#### [Task details]
Return all entries precisely as they stand, without the images.

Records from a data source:
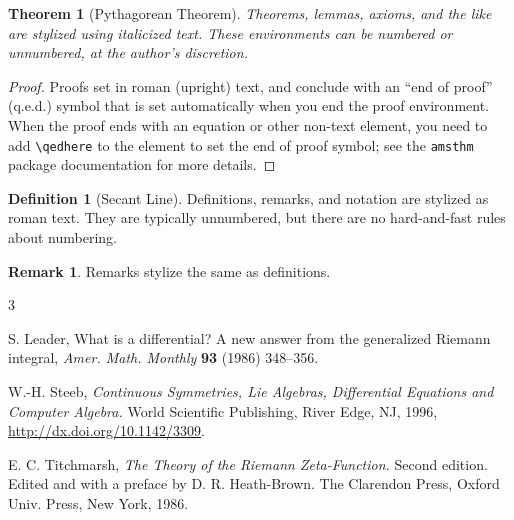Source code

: \documentclass{article}
\theoremstyle{theorem}
\newtheorem{theorem}{Theorem}
\theoremstyle{definition}
\newtheorem*{definition}{Definition}
\newtheorem*{remark}{Remark}
\begin{document}
\begin{theorem}[Pythagorean Theorem]
Theorems, lemmas, axioms, and the like are stylized using italicized text. These environments can be numbered or unnumbered, at the author's discretion.
\end{theorem}

\begin{proof}
Proofs set in roman (upright) text, and conclude with an ``end of proof'' (q.e.d.) symbol that is set automatically when you end the proof environment.  When the proof ends with an equation or other non-text element, you need to add \verb~\qedhere~ to the element to set the end of proof symbol; see the \texttt{amsthm} package documentation for more details.
\end{proof}

\begin{definition}[Secant Line]
Definitions, remarks, and notation are stylized as roman text.  They are typically unnumbered, but there are no hard-and-fast rules about numbering.
\end{definition}

\begin{remark}
Remarks stylize the same as definitions.
\end{remark}

\begin{thebibliography}{3}

 S. Leader, What is a differential? A new answer from the generalized Riemann integral, {\it Amer. Math. Monthly\/} {\bf 93} (1986) 348--356.

 W.-H. Steeb, \textit{Continuous Symmetries, Lie Algebras, Differential Equations and Computer Algebra.\/} World Scientific Publishing, River Edge, NJ, 1996, \href{http://dx.doi.org/10.1142/3309}{\url{http://dx.doi.org/10.1142/3309}}.

 E. C. Titchmarsh, {\it The Theory of the Riemann Zeta-Function.\/} Second edition. Edited and with a preface by D. R. Heath-Brown. The Clarendon Press, Oxford Univ. Press, New York, 1986.
\end{thebibliography}
\end{document}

#### [Answer area]
Source code

: \documentclass{article}
\theoremstyle{theorem}
\newtheorem{theorem}{Theorem}
\theoremstyle{definition}
\newtheorem*{definition}{Definition}
\newtheorem*{remark}{Remark}
\begin{document}
\begin{theorem}[Pythagorean Theorem]
Theorems, lemmas, axioms, and the like are stylized using italicized text. These environments can be numbered or unnumbered, at the author's discretion.
\end{theorem}

\begin{proof}
Proofs set in roman (upright) text, and conclude with an ``end of proof'' (q.e.d.) symbol that is set automatically when you end the proof environment.  When the proof ends with an equation or other non-text element, you need to add \verb~\qedhere~ to the element to set the end of proof symbol; see the \texttt{amsthm} package documentation for more details.
\end{proof}

\begin{definition}[Secant Line]
Definitions, remarks, and notation are stylized as roman text.  They are typically unnumbered, but there are no hard-and-fast rules about numbering.
\end{definition}

\begin{remark}
Remarks stylize the same as definitions.
\end{remark}

\begin{thebibliography}{3}

 S. Leader, What is a differential? A new answer from the generalized Riemann integral, {\it Amer. Math. Monthly\/} {\bf 93} (1986) 348--356.

 W.-H. Steeb, \textit{Continuous Symmetries, Lie Algebras, Differential Equations and Computer Algebra.\/} World Scientific Publishing, River Edge, NJ, 1996, \href{http://dx.doi.org/10.1142/3309}{\url{http://dx.doi.org/10.1142/3309}}.

 E. C. Titchmarsh, {\it The Theory of the Riemann Zeta-Function.\/} Second edition. Edited and with a preface by D. R. Heath-Brown. The Clarendon Press, Oxford Univ. Press, New York, 1986.
\end{thebibliography}
\end{document}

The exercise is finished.